**Dataset entries:**
^^^^^^^^^^^^^^^^
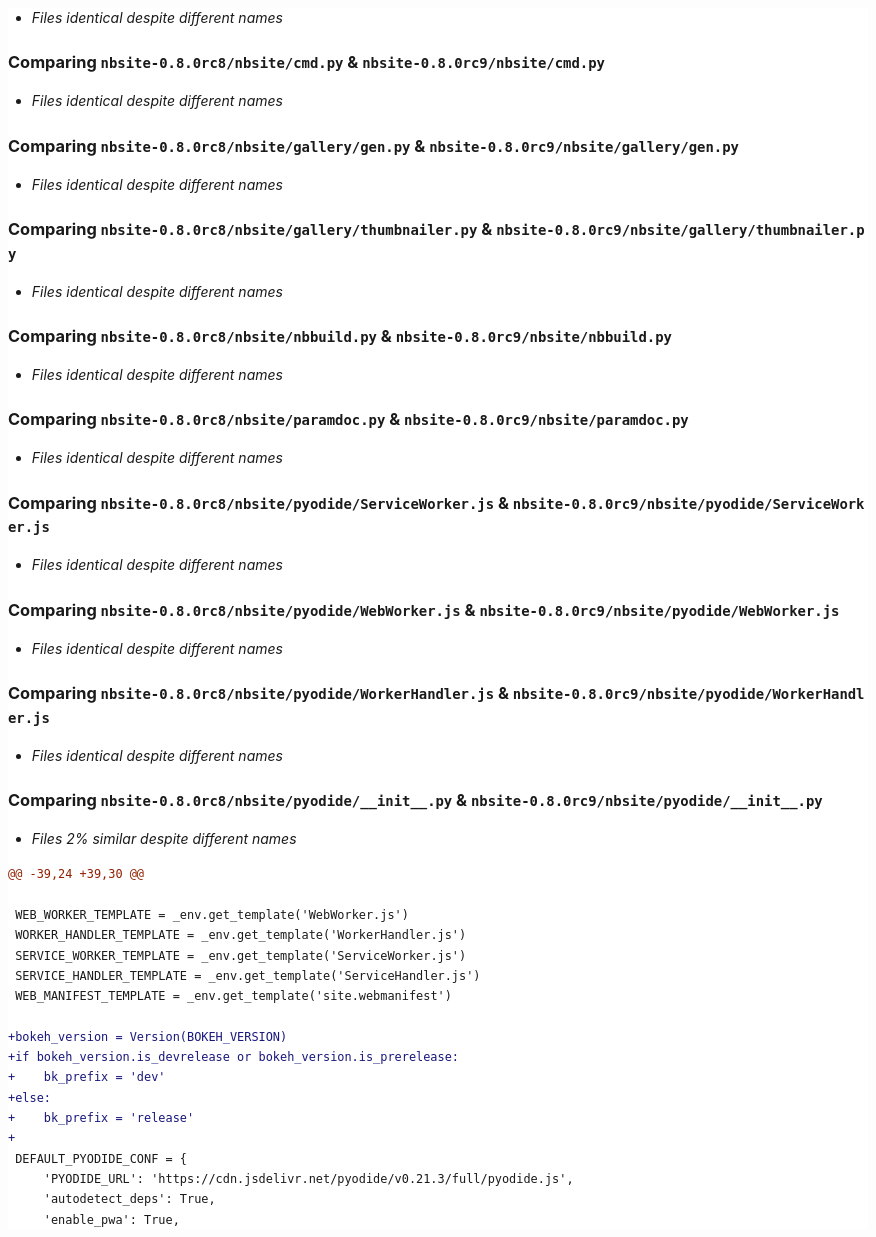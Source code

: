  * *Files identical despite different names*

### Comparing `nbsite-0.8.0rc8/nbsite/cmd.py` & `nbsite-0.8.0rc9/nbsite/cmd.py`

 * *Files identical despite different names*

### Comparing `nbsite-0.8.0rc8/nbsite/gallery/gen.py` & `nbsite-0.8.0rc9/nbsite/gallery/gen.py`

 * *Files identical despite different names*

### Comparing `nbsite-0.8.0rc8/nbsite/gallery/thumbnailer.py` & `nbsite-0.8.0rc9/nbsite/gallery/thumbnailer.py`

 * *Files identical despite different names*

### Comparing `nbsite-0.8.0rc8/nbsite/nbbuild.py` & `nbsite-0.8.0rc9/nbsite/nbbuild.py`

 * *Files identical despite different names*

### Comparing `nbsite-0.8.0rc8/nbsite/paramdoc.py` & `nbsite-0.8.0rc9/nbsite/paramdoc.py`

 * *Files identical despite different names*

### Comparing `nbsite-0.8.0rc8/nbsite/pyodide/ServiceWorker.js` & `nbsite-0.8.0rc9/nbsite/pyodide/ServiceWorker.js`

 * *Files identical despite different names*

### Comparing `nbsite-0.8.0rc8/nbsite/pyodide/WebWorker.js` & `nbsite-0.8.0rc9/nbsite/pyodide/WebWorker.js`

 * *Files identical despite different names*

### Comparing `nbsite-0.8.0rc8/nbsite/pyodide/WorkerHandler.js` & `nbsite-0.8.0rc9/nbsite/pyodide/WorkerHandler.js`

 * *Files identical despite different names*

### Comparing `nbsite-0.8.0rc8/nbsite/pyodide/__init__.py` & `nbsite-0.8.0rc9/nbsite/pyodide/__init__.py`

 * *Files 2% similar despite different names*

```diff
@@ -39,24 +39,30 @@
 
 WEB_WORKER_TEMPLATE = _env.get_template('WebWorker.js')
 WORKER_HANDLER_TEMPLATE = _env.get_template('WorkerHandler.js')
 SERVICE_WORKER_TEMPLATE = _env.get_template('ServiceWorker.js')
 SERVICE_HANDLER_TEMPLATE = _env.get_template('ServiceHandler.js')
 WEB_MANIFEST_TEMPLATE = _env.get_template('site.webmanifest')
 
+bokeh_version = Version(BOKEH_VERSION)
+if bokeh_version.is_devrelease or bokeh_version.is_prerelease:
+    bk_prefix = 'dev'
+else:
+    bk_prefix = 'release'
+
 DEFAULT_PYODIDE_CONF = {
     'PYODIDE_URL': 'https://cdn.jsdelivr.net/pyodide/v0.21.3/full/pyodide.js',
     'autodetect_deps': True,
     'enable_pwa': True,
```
^^^^^^^^^^^^^^^^
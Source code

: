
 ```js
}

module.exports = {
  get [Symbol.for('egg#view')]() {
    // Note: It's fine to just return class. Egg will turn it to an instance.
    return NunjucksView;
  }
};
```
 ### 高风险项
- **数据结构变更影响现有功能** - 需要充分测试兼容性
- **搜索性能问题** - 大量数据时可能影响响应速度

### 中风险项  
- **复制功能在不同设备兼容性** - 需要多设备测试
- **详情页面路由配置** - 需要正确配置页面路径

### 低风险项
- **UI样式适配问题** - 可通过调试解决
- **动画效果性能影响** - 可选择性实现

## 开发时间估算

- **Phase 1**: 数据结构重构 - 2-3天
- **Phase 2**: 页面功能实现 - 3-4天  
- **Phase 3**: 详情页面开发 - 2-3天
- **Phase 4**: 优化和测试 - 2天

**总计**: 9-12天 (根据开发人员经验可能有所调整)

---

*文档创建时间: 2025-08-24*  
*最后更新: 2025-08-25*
^^^^^^^^^^^^^^^^
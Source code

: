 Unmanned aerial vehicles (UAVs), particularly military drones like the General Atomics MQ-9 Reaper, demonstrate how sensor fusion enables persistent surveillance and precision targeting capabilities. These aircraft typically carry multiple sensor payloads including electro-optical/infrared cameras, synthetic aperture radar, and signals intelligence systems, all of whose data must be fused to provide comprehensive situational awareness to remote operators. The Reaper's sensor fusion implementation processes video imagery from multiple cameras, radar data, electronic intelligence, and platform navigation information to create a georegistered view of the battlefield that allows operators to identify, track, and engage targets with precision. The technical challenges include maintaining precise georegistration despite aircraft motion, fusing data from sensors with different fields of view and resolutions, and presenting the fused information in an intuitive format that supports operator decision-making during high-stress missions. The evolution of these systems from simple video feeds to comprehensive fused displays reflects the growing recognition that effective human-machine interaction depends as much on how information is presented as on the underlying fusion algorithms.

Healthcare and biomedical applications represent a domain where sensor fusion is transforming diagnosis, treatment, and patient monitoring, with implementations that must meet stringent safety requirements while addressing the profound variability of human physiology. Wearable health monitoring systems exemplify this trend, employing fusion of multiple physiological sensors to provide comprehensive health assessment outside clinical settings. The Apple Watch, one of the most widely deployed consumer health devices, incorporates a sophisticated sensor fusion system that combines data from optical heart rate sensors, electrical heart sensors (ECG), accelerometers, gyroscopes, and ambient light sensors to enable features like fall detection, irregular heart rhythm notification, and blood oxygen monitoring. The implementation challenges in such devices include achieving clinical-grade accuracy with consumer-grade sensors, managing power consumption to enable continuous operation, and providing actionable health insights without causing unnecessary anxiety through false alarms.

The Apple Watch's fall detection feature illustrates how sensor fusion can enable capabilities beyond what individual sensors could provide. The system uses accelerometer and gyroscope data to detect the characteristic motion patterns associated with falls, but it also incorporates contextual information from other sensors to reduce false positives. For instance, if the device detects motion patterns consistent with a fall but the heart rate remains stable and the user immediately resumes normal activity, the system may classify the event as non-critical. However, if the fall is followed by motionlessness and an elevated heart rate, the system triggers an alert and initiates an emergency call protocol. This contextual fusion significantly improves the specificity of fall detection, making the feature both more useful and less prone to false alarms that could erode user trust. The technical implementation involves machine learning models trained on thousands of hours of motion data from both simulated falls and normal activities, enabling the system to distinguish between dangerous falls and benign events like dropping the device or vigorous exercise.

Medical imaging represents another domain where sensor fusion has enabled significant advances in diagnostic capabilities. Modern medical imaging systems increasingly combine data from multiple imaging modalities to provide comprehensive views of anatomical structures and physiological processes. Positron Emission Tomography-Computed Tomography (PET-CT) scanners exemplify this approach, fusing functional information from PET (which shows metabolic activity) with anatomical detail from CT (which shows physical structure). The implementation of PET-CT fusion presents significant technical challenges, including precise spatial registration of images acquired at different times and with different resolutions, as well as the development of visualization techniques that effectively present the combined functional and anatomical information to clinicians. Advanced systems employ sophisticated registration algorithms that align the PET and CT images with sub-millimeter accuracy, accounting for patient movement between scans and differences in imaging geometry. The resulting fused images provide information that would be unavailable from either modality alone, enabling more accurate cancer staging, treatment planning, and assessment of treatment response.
^^^^^^^^^^^^^^^^
Only lines containing "WorkerHandler" belong in the answer; copy every such line from the records.

### Comparing `nbsite-0.8.0rc8/nbsite/pyodide/WorkerHandler.js` & `nbsite-0.8.0rc9/nbsite/pyodide/WorkerHandler.js`
 WORKER_HANDLER_TEMPLATE = _env.get_template('WorkerHandler.js')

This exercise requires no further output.